『レコード芸術』2009年7月号にノルウェーのピアニスト、レイフ・オーヴェ・アンスネス(Leif Ove Andsnes、b.1970 - )のインタビュー記事が載っていた。とくに、その中で、南アフリカのヴィジュアル・アーティスト、ロビン・ロード(Robin Rhode、b.1976)とのコラボレーション”Pictures Reframed”の話題に興味を惹いた。ロビン・ロードがデザインしたステージの中で、アンスネスがムソルグスキーの《展覧会の絵》を演奏するというものだ。

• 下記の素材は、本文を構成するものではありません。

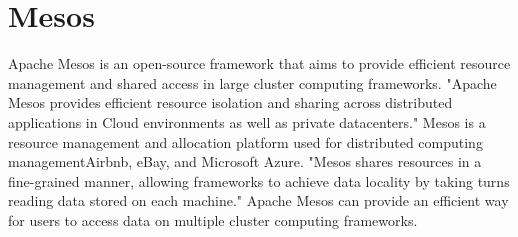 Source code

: \section{Mesos}

Apache Mesos is an open-source framework that aims to provide efficient
resource management and shared access in large cluster computing frameworks. 
"Apache Mesos provides efficient resource isolation and 
sharing across distributed applications in Cloud environments
as well as private datacenters." \cite{hid-sp18-407-mesos-1}
Mesos is a resource management and allocation platform used for 
distributed computing managementAirbnb, eBay, and Microsoft Azure. 
"Mesos shares resources in a fine-grained manner, allowing 
frameworks to achieve data locality by taking turns reading data 
stored on each machine." \cite{hid-sp18-407-mesos-2}
Apache Mesos can provide an efficient way for users to access 
data on multiple cluster computing frameworks. \cite{hid-sp18-407-mesos-2}
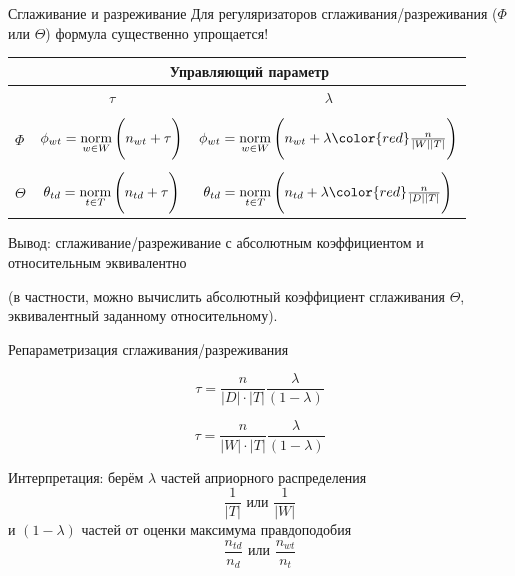 \begin{frame}{Сглаживание и разреживание}
Для регуляризаторов сглаживания/разреживания ($\Phi$ или $\Theta$) формула существенно упрощается!

\begin{table}[]
\begin{tabular}{l|c|c|}
         & \multicolumn{2}{c}{Управляющий параметр}                                                                                                      \\ \hline
         & $\tau$                                          & $\lambda$                                                                                   \\ \hline 
         &    &          \\[-5pt]
$\Phi$   & $\phi_{wt} = \mathop{\mathrm{norm}}\limits_{w \in W}\Bigg(n_{wt} + \tau\Bigg)$    & $\phi_{wt} = \norm_{w \in W}\Bigg(n_{wt} + \lambda {\color{red}\frac{n}{|W||T|}}\Bigg)$    \\[15pt] \hline
         &    &          \\[-5pt]
$\Theta$ & $\theta_{td} = \mathop{\mathrm{norm}}\limits_{t \in T} \Bigg(n_{td} + \tau\Bigg)$ & $\theta_{td} = \norm_{t \in T} \Bigg(n_{td} + \lambda {\color{red}\frac{n}{|D| |T|}}\Bigg)$ \\[15pt]  \hline
\end{tabular}
\end{table}
Вывод: сглаживание/разреживание с абсолютным коэффициентом и относительным эквивалентно 

\smallskip
(в частности, можно вычислить абсолютный коэффициент сглаживания $\Theta$, эквивалентный заданному относительному).

\end{frame}

\begin{frame}{Репараметризация сглаживания/разреживания}
	
\begin{equation}
\tau = \frac{n}{|D| \cdot |T|} \frac{\lambda}{(1-\lambda)}
\end{equation}

\begin{equation}
\tau = \frac{n}{|W|\cdot|T|} \frac{\lambda}{(1-\lambda)}  
\end{equation}

Интерпретация: берём $\lambda$ частей априорного распределения
\[
\frac{1}{|T|}\text{ или }\frac{1}{|W|}
\]
и $(1-\lambda)$ частей от оценки максимума правдоподобия 
\[
\frac{n_{td}}{n_d}\text{ или }\frac{n_{wt}}{n_t}
\]

\end{frame}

アンスネスによれば「夢のようで野心的なもの。6面か7面のスクリーンをステージに吊って、絵画的なもの、彫刻的なもの、ピアノの背後にはフィルムだけを投影する」ことになるという。アンスネスのオフィシャルサイトでもアナウンスされているが、なによりも YouTube のEMI のチャンネルでメイキングビデオが公開されていた。
Leif Ove Andsnes & Robin Rhode - Pictures Reframed (HD)
これは面白そう。音楽も、ムソルグスキーの原曲にアンスネスが部分的にアレンジしているようだ。ロビン・ロードに関しては↓の動画が詳しい。
Catch Air: Robin Rhode @ Wexner Center
DVD”Pictures Reframed”の発売が待ち遠しいところ*1。で、そんなアーティスト、レイフ・オヴェ・アンスネスのディスクを一枚。とびきりモダンなやつを。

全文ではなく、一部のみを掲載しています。